Vous êtes entré dans la salle d'exposition et vous vous êtes retrouvé derrière un personnage androgyne, tourné vers un ailleurs, la tête haute. Les bords de l'image peinte sont effilés ; la représentation s'étend sur la toile sans régularité. Tandis que la peinture flirte avec les bords structurels qui l'entourent, vous ne pouvez vous empêcher de penser qu'il existe un nombre infini de points entre la fin de chaque touche et le cadre du tableau et que si, comme dans le paradoxe de ZÉNON, il est impossible que l'un et l'autre se rencontrent, il ne pourra jamais vraiment y avoir ni impact, ni finitude, ni mort. Lorsque vous regardez la silhouette aux cheveux tressés enchâssée dans ce plan « infini » de la peinture, vous vous apercevez que la toile est rugueuse, aride, qu'elle s'écaille.
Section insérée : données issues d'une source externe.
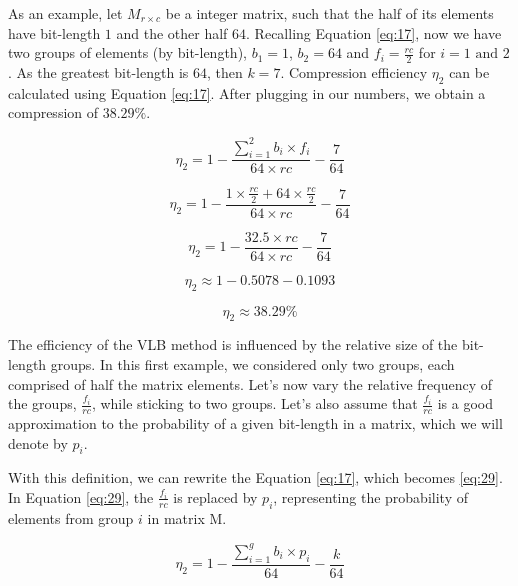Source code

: \documentclass[10pt]{article}
\begin{document}
As an example, let $M_{r\times c}$ be a integer matrix, such that the half of 
its elements have bit-length $1$ and the other half $64$. Recalling Equation 
\ref{eq:17}, now we have two groups of elements (by bit-length), $b_1=1 $, 
$b_2=64$ and $f_i = \frac{rc}{2}$ for $i = 1 \text{ and } 2$. As the greatest 
bit-length is $64$, then $k=7$. Compression efficiency $\eta_2$ can be 
calculated using Equation \ref{eq:17}. After plugging in our numbers, we obtain 
a compression of $38.29\%$.

\begin{equation*}\label{eq:25}
 \eta_2 = 1 - \frac{\sum_{i=1}^{2}  b_i \times f_i }{64 \times rc} - \frac{7}{64} 
\end{equation*}

\begin{equation*}\label{eq:26}
 \eta_2 = 1 - \frac{  1 \times \frac{rc}{2} + 64 \times \frac{rc}{2} }{64 \times rc} - \frac{7}{64} 
\end{equation*}

\begin{equation*}\label{eq:26}
 \eta_2 = 1 - \frac{  32.5  \times rc }{64 \times rc} - \frac{7}{64} 
\end{equation*}

\begin{equation*}\label{eq:27}
 \eta_2 \approx 1 - 0.5078 - 0.1093
\end{equation*}

\begin{equation*}\label{eq:28}
 \eta_2 \approx 38.29\%
\end{equation*}

The efficiency of the VLB method is influenced by the relative size of the 
bit-length groups. In this first example, we considered only two groups, each 
comprised of half the matrix elements. Let's now vary the relative frequency of 
the groups, $\frac{f_i}{rc}$, while sticking to two groups. Let's 
also assume that $\frac{f_i}{rc}$ is a good approximation to the 
probability of a given bit-length in a matrix, which we will denote by $p_i$.

With this definition, we can rewrite the Equation \ref{eq:17}, which becomes 
\ref{eq:29}. In Equation \ref{eq:29}, the $\frac{f_i}{rc}$ is replaced by $p_i$, 
representing the probability of elements from group $i$ in matrix M.

\begin{equation}\label{eq:29}
 \eta_2 = 1 - \frac{\sum_{i=1}^{g}  b_i \times p_i }{64} - \frac{k}{64} 
\end{equation}
\end{document}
La peinture qui y repose est assoiffée, exaspérée. Elle dégage une urgence bouillonnante de par sa matière, tout en dépeignant un calme serein dans son imagerie – il faudra vous accommoder de cette contradiction. Ce personnage, qui n'a pas conscience de votre regard et n'en a que faire, est tourné vers une plage de couleur floue, aqueuse. La lumière semble émaner du tableau lui-même plutôt que de l'extérieur. Il émet une sorte de chaleur. Ainsi débute l'exposition.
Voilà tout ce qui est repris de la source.